# I am so sad and even more insecure



## jdepp_84 (Jan 5, 2007)

So i recently got back with my boyfriend who I had been with for the past four years. And it was great and everything, although recently hes been such a jerk, but I understand because he gets like this every time a semester ends and im no angel either. Somestimes Im a real ***** to him, but it was working out fine. Anyways, Im so insecure, part of it is because the only friends he has are females. I only know of one guy he talks too. He only has female study budies too so he pretty much only interacts with girls ALL the time. and it makes me so insecure because Im not the hottest prittiest girl and stuff and secondly, he just stares at girls all the time. He says he dosen't do it, but I see him do it. He always makes coments about how he likes how a girl is dressed and so on and how their is nothing wrong with her, but whenever I try to dress up and do my hair and makeup, I always hear a BUT...

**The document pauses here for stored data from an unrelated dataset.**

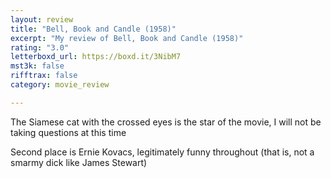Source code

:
 ```yaml
---
layout: review
title: "Bell, Book and Candle (1958)"
excerpt: "My review of Bell, Book and Candle (1958)"
rating: "3.0"
letterboxd_url: https://boxd.it/3NibM7
mst3k: false
rifftrax: false
category: movie_review

---
```


The Siamese cat with the crossed eyes is the star of the movie, I will not be taking questions at this time

Second place is Ernie Kovacs, legitimately funny throughout (that is, not a smarmy dick like James Stewart)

He still says that im the most beautiful girl to him all the time but...

Yesterday we were watching Americas Next Top Mode on VH1 and there was this girl that was biracial and he said he liked that and I was like cool. But then he told me that he new this girl who was half black and half something else and that she was the most beatiful girl he had ever seen. He saw my reaction and tried to correct himself but it was just too late. He said that she was the most beatiful girl, but that I was the most beatiful women. But I just didn't believe him. It just made me feel sooo bad. I started to get really serious and then finally just left. On my way home I started crying uncontrollably. It wasen't that he thinks there are wome that are prettier than me, its the fact that he lied to me and now im wondering what else he has lied to me about.

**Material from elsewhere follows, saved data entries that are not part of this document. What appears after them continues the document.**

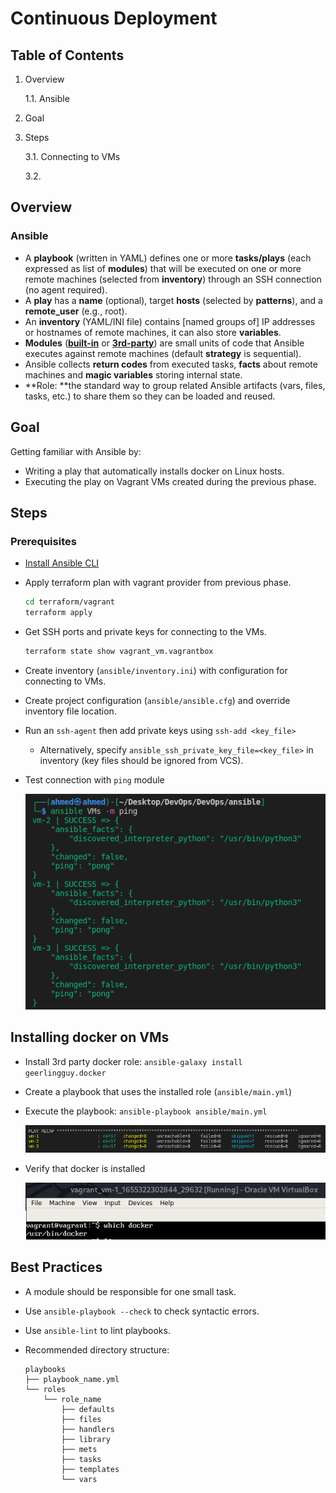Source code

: # Continuous Deployment

## Table of Contents

1. Overview

   1.1. Ansible

2. Goal

3. Steps

   3.1. Connecting to VMs

   3.2. 

## Overview

### Ansible

- A **playbook** (written in YAML) defines one or more **tasks/plays** (each expressed as list of **modules**) that will be executed on one or more remote machines (selected from **inventory**) through an SSH connection (no agent required).
- A **play** has a **name** (optional), target **hosts** (selected by **patterns**), and a **remote_user** (e.g., root).
- An **inventory** (YAML/INI file) contains [named groups of] IP addresses or hostnames of remote machines, it can also store **variables**.
- **Modules** (**[built-in](https://docs.ansible.com/ansible/2.9/modules/modules_by_category.html)** or [**3rd-party**](https://galaxy.ansible.com/)) are small units of code that Ansible executes against remote machines (default **strategy** is sequential).
- Ansible collects **return codes** from executed tasks, **facts** about remote machines and **magic variables** storing internal state.
- **Role: **the standard way to group related Ansible artifacts (vars, files, tasks, etc.) to share them so they can be loaded and reused.

## Goal

Getting familiar with Ansible by:

- Writing a play that automatically installs docker on Linux hosts.
- Executing the play on Vagrant VMs created during the previous phase. 

## Steps

### Prerequisites

- [Install Ansible CLI](https://docs.ansible.com/ansible/latest/installation_guide/intro_installation.html)

- Apply terraform plan with vagrant provider from previous phase.

  ```bash
  cd terraform/vagrant
  terraform apply
  ```

- Get SSH ports and private keys for connecting to the VMs.

  ```bash
  terraform state show vagrant_vm.vagrantbox
  ```

- Create inventory (`ansible/inventory.ini`) with configuration for connecting to VMs.

- Create project configuration (`ansible/ansible.cfg`) and override inventory file location.

- Run an `ssh-agent` then add private keys using `ssh-add <key_file>`

  - Alternatively, specify `ansible_ssh_private_key_file=<key_file>` in inventory (key files should be ignored from VCS).

- Test connection with `ping` module

  ![ansible-1](images/ansible-1.png)

## Installing docker on VMs 

- Install 3rd party docker role: `ansible-galaxy install geerlingguy.docker`

- Create a playbook that uses the installed role (`ansible/main.yml`)

- Execute the playbook: `ansible-playbook ansible/main.yml`

  ![ansible-2](images/ansible-2.png)

- Verify that docker is installed

  ![ansible-3](images/ansible-3.png)







## Best Practices

- A module should be responsible for one small task.

- Use `ansible-playbook --check` to check syntactic errors.

- Use `ansible-lint` to lint playbooks.

- Recommended directory structure:

  ```
  playbooks
  ├── playbook_name.yml
  └── roles
      └── role_name
          ├── defaults
          ├── files
          ├── handlers
          ├── library
          ├── mets
          ├── tasks
          ├── templates
          └── vars
  ```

I feel im the total opposite of what he wants. I mean he likes tall, skinny, dark hair and so on. Im short, a bit chubby and pretty much pale. Im really starting to wonder why we even got together, we should have just stayed friends.

Sorry girls I went on about this, I just wanted to get it out, I know my friends will be so mad because they kept telling me not to get back with him and I still did.


----------



## Saja (Jan 5, 2007)

Your name says Anthony love....you think hes like the most amazing thing ever...right? But does your bf know that? You always talk about how much you love anthonywhatever hislastnameis.....and that doesnt mean you love your bf. Im sure the situation is the same in reverse. He may think that girl is beautiful, but it doesnt mean he doesnt still think you are the most beautiful, regardless of his little slip up. People say things without thinking all the time. He probably realizes how insecure you are, and didnt mean to say it. It just slipped. Hes always gonna look, thats only human. Being more discreet would be the polite way of doing it.


----------



## jdepp_84 (Jan 5, 2007)

Yeah I know what you mean, on my defense he got me into Anthony...and he knows hes pretty much unreachable to me. But what bothers me the most is HOW he said it. He interacts with this girl 24/7, they work together all the time. And whenever I say some guy is hot, he just gets super mad at me.


----------



## pinkbundles (Jan 5, 2007)

I don't even know what to say to you hun b/c honestly, I don't think you trust him. And how can you have a relationship if you don't trust your bf? You can't have a relationship and be paranoid all the time thinking about who he's with, what's he's doing or what he's looking at!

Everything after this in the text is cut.